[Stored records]
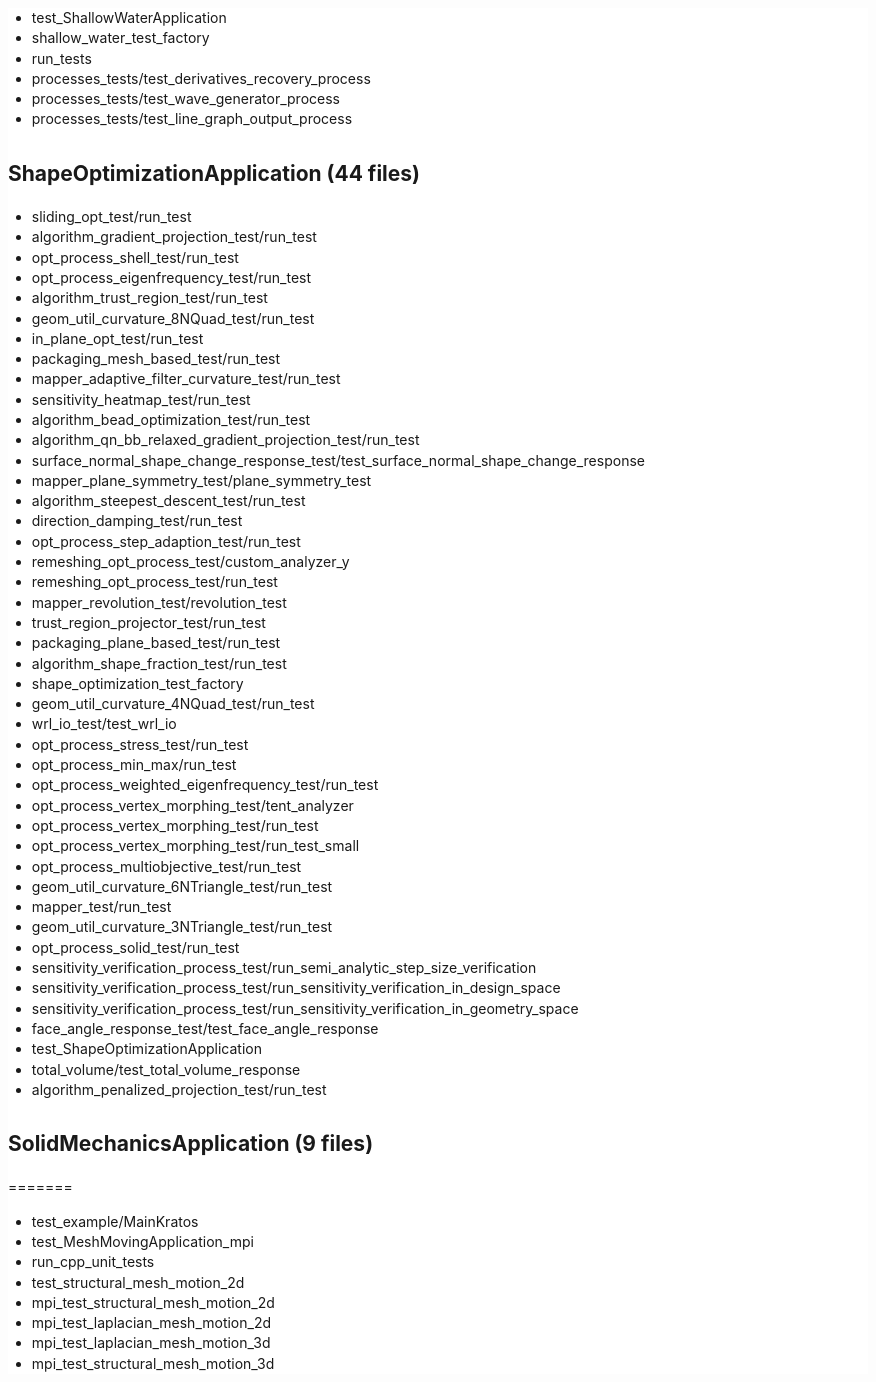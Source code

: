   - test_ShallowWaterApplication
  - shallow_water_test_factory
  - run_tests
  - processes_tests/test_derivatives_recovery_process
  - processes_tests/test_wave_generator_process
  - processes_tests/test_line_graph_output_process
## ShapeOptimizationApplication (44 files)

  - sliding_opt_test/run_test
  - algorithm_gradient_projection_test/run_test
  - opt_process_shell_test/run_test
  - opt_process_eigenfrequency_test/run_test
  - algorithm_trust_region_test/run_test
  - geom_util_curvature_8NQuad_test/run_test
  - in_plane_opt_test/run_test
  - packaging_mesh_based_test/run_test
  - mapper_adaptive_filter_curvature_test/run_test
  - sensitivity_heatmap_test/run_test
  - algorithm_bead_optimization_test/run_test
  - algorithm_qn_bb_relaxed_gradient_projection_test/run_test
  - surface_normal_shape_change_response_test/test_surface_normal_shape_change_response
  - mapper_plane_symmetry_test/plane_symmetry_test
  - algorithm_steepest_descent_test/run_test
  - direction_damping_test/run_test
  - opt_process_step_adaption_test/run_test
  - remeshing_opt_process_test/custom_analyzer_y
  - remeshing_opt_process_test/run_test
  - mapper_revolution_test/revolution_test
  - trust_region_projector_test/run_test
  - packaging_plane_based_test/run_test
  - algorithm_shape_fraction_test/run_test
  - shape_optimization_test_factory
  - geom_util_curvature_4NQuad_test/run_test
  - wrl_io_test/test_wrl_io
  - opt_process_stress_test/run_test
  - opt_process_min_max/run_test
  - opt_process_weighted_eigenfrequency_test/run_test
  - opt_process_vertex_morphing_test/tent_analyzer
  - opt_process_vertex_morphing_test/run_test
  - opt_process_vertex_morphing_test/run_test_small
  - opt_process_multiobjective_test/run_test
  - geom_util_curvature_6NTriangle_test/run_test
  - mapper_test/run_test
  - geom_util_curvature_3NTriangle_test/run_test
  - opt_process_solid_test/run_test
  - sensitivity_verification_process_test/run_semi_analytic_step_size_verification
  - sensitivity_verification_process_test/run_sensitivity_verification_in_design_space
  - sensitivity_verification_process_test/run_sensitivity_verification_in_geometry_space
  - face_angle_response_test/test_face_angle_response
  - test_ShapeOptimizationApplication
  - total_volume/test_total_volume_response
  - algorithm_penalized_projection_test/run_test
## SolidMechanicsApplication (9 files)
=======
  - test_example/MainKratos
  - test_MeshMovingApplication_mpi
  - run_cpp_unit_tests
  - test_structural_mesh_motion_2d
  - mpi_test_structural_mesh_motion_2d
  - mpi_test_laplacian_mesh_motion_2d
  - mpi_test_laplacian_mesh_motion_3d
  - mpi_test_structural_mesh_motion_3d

[Work item] In the entries above, find the line holding "- run_tests" and the line holding "- in_plane_opt_test/run_test"; print both of them and every line between, exactly, and nothing else.

[Result]
  - run_tests
  - processes_tests/test_derivatives_recovery_process
  - processes_tests/test_wave_generator_process
  - processes_tests/test_line_graph_output_process
## ShapeOptimizationApplication (44 files)

  - sliding_opt_test/run_test
  - algorithm_gradient_projection_test/run_test
  - opt_process_shell_test/run_test
  - opt_process_eigenfrequency_test/run_test
  - algorithm_trust_region_test/run_test
  - geom_util_curvature_8NQuad_test/run_test
  - in_plane_opt_test/run_test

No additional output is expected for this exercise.